Capítulo 372
O Caçador Primordial
Reika estava sentada na cabine com seu bisavô enquanto o leilão da Renovação da Alma acontecia. Ela ficou confusa com a recusa dele em dar lances e não conseguiu se conter. Quando finalmente foi vendido, sem ele sequer lutar por isso, ela não se controlou.
“Por quê...”
“Escolhas têm consequências”, ele respondeu antes mesmo que ela terminasse sua pergunta. “Eu fiz uma escolha, e agora carrego o peso dessa escolha. Já forcei uma mudança de estação... vamos não desequilibrar mais do que o necessário e forçar outra.”
Ainda achando a resposta desnecessariamente vaga, Reika, no entanto, assentiu e aceitou suas palavras. No fundo do coração, ela apenas achou que ele era muito orgulhoso para usar tal item. Talvez uma parte dele não quisesse gastar os fundos do clã com algo tão pessoal. Talvez ele realmente acreditasse que não precisava... talvez ele até visse isso como um teste que precisava superar.
Enquanto Reika tentava usar uma abordagem lógica e científica sempre que possível – algo que havia se tornado um pouco mais complicado depois do sistema – o Patriarca era diferente. Ele sempre fora um homem espiritual que acreditava que havia mais entre o céu e a terra. Ele fora um bom homem de negócios e lógico ao administrar seu império corporativo, mas uma parte dele sempre encontrara consolo no metafísico. Um consolo e uma crença que agora se traduziram em poder.
“Entendo”, ela apenas disse com um aceno de cabeça enquanto se levantava. “Vou me retirar e conversar com os outros gerentes de filial agora.”
Ele apenas acenou lentamente em resposta enquanto fechava os olhos para descansar. O Santo da Espada, uma das pessoas mais fortes da Terra, ainda estava muito fraco para andar sem sua bengala e achava isso exaustivo. Mas... foi sua escolha.

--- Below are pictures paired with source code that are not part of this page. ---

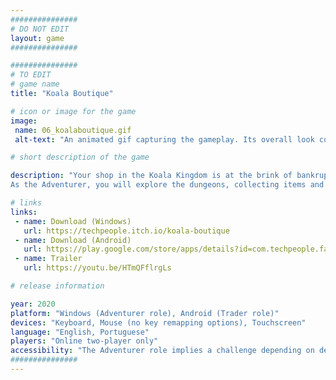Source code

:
 ```yaml
---
###############
# DO NOT EDIT
layout: game
###############

###############
# TO EDIT
# game name
title: "Koala Boutique"

# icon or image for the game
image:
 name: 06_koalaboutique.gif
 alt-text: "An animated gif capturing the gameplay. Its overall look consists of pixel art and vibrant colors. At first, it shows the inside of a shop with a cartoony adult koala at the counter. Then, the player enters a dungeon and starts controlling a little koala with a bow. It enters a door to a new room and an enemy approaches."

# short description of the game

description: "Your shop in the Koala Kingdom is at the brink of bankruptcy, cooperate with your partner to save its future!
As the Adventurer, you will explore the dungeons, collecting items and materials. As the Trader, you will manage the loot the Adventurer brings, selling and processing it to unlock more and more content! You will need to work as a team in order to maximize your profit and unlock new powers and abilities."

# links
links:
 - name: Download (Windows)
   url: https://techpeople.itch.io/koala-boutique
 - name: Download (Android)
   url: https://play.google.com/store/apps/details?id=com.techpeople.familyPlay
 - name: Trailer
   url: https://youtu.be/HTmQFflrgLs

# release information

year: 2020
platform: "Windows (Adventurer role), Android (Trader role)"
devices: "Keyboard, Mouse (no key remapping options), Touchscreen"
language: "English, Portuguese"
players: "Online two-player only"
accessibility: "The Adventurer role implies a challenge depending on dexterity and reflex, where various enemies have to be dodged and defeated to progress. The Trader role implies a challenge with no time restrictions, where the player have to manage various menus (playing on the smartphone) to utilize and craft resources. The game does not include accessibility options."
###############
---
```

Bem... de certa forma. Reika acreditava que ele tinha Créditos suficientes para competir, mas não tinha certeza se ele teria vencido a concorrência.
Jake era poderoso e influente em todos os sentidos. Mesmo que ele parecesse não perceber isso com muita frequência. Havia arqueiros no Clã Noboru que usariam o arco oferecido; alguns tinham fundos pessoais para dar um lance, pelo menos quando estava abaixo de cem milhões. Mas nenhum havia feito uma oferta por respeito e talvez um pouco de medo.
Reika entendeu por que o Patriarca dava tanta importância em, esperançosamente, torná-lo um aliado, ou pelo menos evitar torná-lo um inimigo. Que é exatamente o que ela iria discutir com os gerentes de filial... delegação de suas responsabilidades.
Porque pouco depois de retornar ao evento do leilão, seria hora de ela começar sua viagem para Haven. Claro, ela não sairia enquanto o Patriarca estivesse em seu estado atual. E se ela tivesse que ir embora, pelo menos precisava ter certeza de que não haveria problemas.
O resto do evento do leilão passou sem nada de notável acontecendo. Jake havia ligado seu arco a si mesmo, conversou um pouco com os outros e observou Sylphie ainda dormindo. Quando restavam apenas dez minutos, todos retornaram à cabine enquanto se preparavam para ir embora.
“Você gostaria de voltar para Haven imediatamente ou ficar em Skyggen um pouco mais e voltar por conta própria?”, Miranda perguntou a ele.
“Acho que voltar é melhor, também para o passarinho na minha cabeça”, respondeu Jake. Ele também havia conversado com Caleb sobre seus pais antes de ir embora, então ele não voltar para Skyggen era esperado.
Neil interveio, pois também acabara de voltar. “Comparei algumas anotações com os magos espaciais de Skyggen, e acho que estamos mais perto de um círculo de teletransporte do que nunca. Não deve levar mais de um mês a partir de agora.”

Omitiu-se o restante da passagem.